FB Speech Synthesis anyone ?

General discussion for topics related to the FreeBASIC project or its community.
Post Reply
TESLACOIL
Posts: 1769
Joined: Jun 20, 2010 16:04
Location: UK
Contact:

FB Speech Synthesis anyone ?

Post by TESLACOIL »

FB Speech Synthesis anyone ?

The Problem !

Messing about with SAPI voices is both limited uninspiring and the results are pretty ropey. Lack of expressive control a key flaw.
Im interested in creating a 'highly fit for purpose artificial voice' , one where you have direct access to a 101 emotional presets.


Code: Select all

 

SPK # "Say this" ; 52 ' like you really mean it
SPK# "Sapi sucks, sooooh baaahd ! " ; 77#12 'sarcastic and contemptuous

SPK# "This problem is not going away anytime soon, us coders HAVE to solve this sooner or later" ; 61 ' grumpy

SPK# " Somewhere over the rainbow ", 101 ' sing it like an angel
[/code]

Something like that anyway, you get my drift.





The solution There are two main approaches.

1) Build a truly extensive voice bank , read 500gigs of wav's, useing a real human voice as source but its not exactly portable or downloadable.

2) Think al'a Moog Synthesizer and attack it digitally using well known techniques used in music synthesizers



Now I need to solve this problem and solve it well, solve it much better than the current cruddy crop of voice-ware that currently exists. Im sat here with $10,000+ of analog and digital recording studio and a cast iron will so i can go either way.

Right now im leaning towards the wav voice bank for coding simplicity BUT ULTIMATELY we all know this needs to be solved digitally.

So if anyone in the FB community wants to have a SERIOUS pop at speech synthesis, as in build some highly usable end user software that's dead easy to integrate with your code then let me know. Now my code skills are a tad cruddy but i have a great deal of experience and equipment ref sound recording and processing plus a huge amount of determination to solve this problem one way or the other.

This isn't a trivial problem, NOR is it that hard either.
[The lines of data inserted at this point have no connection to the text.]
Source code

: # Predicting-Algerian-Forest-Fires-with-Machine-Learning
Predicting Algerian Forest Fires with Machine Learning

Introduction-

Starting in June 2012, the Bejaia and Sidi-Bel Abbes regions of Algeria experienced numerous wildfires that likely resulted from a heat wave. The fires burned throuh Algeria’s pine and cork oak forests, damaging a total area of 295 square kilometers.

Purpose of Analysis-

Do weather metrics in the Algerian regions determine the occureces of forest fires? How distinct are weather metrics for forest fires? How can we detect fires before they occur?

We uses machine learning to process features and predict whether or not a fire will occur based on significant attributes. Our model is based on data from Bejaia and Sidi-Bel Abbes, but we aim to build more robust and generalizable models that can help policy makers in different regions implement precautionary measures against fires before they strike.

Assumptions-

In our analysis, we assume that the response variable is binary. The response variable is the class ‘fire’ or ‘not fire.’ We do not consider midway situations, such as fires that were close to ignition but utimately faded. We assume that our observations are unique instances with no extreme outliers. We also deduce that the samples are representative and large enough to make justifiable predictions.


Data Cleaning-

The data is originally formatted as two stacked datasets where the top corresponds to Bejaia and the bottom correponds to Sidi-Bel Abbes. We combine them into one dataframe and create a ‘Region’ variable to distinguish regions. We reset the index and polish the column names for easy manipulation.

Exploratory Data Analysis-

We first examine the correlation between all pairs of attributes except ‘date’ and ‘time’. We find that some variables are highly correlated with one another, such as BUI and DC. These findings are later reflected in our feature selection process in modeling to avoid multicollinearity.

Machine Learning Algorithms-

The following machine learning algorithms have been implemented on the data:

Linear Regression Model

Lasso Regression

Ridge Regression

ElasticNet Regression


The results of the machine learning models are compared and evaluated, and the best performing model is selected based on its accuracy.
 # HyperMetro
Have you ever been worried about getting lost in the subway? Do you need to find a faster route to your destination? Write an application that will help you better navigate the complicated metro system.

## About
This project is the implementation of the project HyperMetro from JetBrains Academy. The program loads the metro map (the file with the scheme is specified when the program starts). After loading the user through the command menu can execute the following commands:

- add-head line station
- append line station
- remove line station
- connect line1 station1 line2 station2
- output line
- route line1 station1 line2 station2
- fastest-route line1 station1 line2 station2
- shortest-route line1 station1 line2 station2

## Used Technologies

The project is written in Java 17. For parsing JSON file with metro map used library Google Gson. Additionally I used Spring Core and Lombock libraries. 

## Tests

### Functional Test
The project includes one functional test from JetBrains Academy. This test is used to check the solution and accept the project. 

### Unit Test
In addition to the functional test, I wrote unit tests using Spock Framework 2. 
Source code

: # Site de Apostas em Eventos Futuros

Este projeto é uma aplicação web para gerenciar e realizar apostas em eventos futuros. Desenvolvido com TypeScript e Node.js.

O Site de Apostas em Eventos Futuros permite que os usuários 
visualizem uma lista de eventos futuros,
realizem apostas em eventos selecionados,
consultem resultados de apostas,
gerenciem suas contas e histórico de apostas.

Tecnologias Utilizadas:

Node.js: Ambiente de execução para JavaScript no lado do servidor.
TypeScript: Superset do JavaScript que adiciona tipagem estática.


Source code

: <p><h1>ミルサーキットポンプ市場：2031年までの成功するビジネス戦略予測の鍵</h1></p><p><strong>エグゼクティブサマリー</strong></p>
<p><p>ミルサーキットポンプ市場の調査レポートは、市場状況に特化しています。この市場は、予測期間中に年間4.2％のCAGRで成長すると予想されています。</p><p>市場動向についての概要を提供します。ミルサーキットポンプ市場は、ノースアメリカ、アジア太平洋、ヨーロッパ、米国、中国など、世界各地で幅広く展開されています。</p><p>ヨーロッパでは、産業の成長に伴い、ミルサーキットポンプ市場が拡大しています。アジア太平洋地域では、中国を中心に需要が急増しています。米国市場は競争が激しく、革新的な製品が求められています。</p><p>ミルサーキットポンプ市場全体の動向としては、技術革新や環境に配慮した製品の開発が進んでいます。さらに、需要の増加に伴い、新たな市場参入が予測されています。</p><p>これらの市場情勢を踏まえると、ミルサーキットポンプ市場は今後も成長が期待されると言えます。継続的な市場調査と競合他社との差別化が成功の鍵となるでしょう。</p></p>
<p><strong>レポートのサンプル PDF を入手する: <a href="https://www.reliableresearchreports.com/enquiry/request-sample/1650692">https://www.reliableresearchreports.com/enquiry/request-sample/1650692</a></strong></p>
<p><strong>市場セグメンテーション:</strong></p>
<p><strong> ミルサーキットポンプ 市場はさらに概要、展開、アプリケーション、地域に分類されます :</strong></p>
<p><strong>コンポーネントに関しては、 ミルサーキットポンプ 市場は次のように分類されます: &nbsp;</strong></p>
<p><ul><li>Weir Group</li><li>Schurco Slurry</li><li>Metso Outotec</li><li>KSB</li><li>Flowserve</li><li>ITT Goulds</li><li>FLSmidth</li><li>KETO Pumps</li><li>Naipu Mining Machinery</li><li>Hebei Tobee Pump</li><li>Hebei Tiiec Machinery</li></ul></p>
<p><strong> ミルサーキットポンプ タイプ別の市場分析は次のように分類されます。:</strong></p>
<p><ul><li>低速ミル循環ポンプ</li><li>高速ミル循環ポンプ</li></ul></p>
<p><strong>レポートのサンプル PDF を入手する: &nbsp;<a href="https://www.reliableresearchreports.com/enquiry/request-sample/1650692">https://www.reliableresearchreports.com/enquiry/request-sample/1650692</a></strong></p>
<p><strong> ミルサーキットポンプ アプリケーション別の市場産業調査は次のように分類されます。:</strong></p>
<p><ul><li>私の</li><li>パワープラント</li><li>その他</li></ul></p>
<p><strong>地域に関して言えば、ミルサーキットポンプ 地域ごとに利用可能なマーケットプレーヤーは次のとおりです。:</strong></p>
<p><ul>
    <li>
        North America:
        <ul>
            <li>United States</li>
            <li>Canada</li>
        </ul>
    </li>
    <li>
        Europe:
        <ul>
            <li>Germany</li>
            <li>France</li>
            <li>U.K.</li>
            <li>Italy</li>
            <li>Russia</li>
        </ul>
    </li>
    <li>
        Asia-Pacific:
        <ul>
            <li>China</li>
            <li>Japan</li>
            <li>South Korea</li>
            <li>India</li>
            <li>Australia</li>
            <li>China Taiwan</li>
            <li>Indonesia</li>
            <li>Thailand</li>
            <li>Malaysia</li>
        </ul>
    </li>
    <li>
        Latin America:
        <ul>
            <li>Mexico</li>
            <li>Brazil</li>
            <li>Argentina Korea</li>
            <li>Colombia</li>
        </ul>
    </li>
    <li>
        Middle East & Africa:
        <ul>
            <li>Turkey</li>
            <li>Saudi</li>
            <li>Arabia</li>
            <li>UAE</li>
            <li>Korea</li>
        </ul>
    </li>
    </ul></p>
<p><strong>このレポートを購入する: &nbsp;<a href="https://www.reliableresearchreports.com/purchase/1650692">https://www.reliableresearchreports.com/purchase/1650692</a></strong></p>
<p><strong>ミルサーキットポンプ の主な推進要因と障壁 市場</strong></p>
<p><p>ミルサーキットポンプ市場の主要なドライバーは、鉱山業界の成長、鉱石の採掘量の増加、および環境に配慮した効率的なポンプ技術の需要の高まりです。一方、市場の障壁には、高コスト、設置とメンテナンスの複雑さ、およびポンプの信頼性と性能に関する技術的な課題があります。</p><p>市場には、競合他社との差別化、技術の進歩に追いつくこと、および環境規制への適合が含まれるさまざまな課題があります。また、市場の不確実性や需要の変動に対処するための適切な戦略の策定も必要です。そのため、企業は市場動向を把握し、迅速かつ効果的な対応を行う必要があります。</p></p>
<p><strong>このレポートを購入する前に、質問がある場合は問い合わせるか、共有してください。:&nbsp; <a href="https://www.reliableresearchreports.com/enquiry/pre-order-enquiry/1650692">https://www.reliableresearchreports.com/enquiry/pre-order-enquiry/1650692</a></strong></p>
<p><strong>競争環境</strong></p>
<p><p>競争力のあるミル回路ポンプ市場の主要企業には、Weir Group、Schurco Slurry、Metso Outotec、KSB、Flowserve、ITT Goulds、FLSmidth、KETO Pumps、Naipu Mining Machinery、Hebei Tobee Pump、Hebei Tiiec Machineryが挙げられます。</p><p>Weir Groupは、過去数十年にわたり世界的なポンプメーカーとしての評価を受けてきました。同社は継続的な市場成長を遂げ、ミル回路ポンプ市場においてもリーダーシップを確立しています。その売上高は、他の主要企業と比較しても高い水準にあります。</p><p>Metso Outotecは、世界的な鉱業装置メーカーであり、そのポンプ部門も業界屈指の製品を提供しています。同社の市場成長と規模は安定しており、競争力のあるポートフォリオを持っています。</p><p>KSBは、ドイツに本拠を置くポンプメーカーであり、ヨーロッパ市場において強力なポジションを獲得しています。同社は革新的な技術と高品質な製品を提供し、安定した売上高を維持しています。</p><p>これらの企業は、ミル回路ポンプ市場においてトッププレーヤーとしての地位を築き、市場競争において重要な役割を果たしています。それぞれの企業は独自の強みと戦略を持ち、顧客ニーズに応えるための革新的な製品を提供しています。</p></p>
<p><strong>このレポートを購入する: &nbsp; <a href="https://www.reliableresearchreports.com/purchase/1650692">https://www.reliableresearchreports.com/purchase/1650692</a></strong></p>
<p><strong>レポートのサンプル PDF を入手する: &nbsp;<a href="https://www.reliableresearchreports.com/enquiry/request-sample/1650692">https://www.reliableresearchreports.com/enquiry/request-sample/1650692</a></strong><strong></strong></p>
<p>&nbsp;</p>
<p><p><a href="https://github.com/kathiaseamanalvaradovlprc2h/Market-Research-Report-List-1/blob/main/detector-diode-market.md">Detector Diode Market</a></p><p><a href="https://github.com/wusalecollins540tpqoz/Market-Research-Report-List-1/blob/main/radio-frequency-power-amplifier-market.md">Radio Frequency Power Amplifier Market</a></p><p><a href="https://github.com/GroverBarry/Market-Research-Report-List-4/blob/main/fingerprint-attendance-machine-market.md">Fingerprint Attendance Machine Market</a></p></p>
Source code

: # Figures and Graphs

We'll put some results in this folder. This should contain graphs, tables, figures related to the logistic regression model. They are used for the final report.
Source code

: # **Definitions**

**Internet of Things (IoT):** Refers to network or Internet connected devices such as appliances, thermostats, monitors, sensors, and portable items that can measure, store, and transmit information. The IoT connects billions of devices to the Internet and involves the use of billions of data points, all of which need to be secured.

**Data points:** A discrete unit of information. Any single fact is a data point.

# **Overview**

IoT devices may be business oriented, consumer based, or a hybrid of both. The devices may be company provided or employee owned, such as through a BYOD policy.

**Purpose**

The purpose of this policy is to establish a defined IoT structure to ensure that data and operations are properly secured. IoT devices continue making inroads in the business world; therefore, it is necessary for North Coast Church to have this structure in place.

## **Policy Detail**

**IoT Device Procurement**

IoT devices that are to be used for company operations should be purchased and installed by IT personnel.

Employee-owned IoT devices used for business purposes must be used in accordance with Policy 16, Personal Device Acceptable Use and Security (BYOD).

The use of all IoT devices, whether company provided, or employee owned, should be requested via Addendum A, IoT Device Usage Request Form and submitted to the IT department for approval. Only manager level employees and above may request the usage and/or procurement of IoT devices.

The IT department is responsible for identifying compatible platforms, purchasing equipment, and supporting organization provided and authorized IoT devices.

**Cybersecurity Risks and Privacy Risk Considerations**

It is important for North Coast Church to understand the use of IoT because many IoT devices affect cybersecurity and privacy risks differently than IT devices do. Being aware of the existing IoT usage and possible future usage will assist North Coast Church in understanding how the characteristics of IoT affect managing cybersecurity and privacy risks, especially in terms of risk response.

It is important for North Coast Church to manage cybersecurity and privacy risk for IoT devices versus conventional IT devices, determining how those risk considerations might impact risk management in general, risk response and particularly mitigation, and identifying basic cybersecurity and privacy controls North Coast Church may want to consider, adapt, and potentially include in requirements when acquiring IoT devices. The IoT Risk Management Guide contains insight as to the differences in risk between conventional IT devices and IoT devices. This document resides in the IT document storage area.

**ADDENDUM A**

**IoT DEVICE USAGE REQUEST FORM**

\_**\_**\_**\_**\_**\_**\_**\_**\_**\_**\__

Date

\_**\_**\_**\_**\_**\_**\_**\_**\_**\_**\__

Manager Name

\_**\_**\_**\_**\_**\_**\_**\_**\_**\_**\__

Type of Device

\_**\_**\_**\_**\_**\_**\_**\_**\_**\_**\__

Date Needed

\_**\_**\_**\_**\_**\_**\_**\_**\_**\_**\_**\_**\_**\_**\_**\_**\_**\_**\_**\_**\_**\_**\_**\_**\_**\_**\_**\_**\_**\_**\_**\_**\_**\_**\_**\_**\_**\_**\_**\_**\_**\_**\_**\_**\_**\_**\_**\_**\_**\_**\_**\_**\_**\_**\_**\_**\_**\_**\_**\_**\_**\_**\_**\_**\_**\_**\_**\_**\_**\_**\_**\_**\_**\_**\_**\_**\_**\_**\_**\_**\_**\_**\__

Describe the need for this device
It is attack-able by a determined team of 2,3 or 4 people.


If your up for a challenge and into producing some truly worthwhile code then let me know.
TESLACOIL
Posts: 1769
Joined: Jun 20, 2010 16:04
Location: UK
Contact:

Re: FB Speech Synthesis anyone ?

Post by TESLACOIL »

Voice tech is now what id call borderline useful. The voice in the video is far from perfect but its just about bearable to listen to. As is typical with current approaches as soon as you ask the voice to say something outside it main voice bank the quality plummets.

50 Google Now Voice Commands
http://www.youtube.com/watch?v=2vT0AWDq3DE

some new ideas are hear by needed
lassar
Posts: 306
Joined: Jan 17, 2006 1:35

Re: FB Speech Synthesis anyone ?

Post by lassar »

I agree,that these modern day voice Synthesizers are barking up the wrong tree.

For a truly good voice, you need to simulate the Vocal Tract.

Here are a few google search terms.

simulate "vocal cords" "Speech Synthesis"
simulate "Vocal Tract" "Speech Synthesizer" algorithm

You will find a whole bunch of PDF's on this subject.
TESLACOIL
Posts: 1769
Joined: Jun 20, 2010 16:04
Location: UK
Contact:

Re: FB Speech Synthesis anyone ?

Post by TESLACOIL »

agreed !

and you also have to emulate in software the influence that human emotions have on that vocal tract

When it comes to something as expressive as the human voice, cutting corners also means cutting capability.

Im kind of surprised that noone has bothered to 'nail it'. When it comes to the human voice its like we are still in the dos era, no GUI, no mouse, no internet...a small team can nail it, its not that hard. Just need a couple of people with vision and its a wrap.
MichaelW
Posts: 3500
Joined: May 16, 2006 22:34
Location: USA

Re: FB Speech Synthesis anyone ?

Post by MichaelW »

lassar wrote: For a truly good voice, you need to simulate the Vocal Tract.
And, probably more importantly, the brain controlling that vocal tract.
TESLACOIL
Posts: 1769
Joined: Jun 20, 2010 16:04
Location: UK
Contact:

Re: FB Speech Synthesis anyone ?

Post by TESLACOIL »

Just as a reminder, 101 ways in which a 'proper' artificial voice would be useful

People with vocal disabilities

Blind people

Partially deaf people who require clear speaking

Voice overs and Voice acting anything.

Characters in computer games.

E-readers, audio books and bedtime stories

Speech therapy

Learning or a new language.

Translating between languages.

Giving a computer the ability to communicate with other devices that use speech recognition.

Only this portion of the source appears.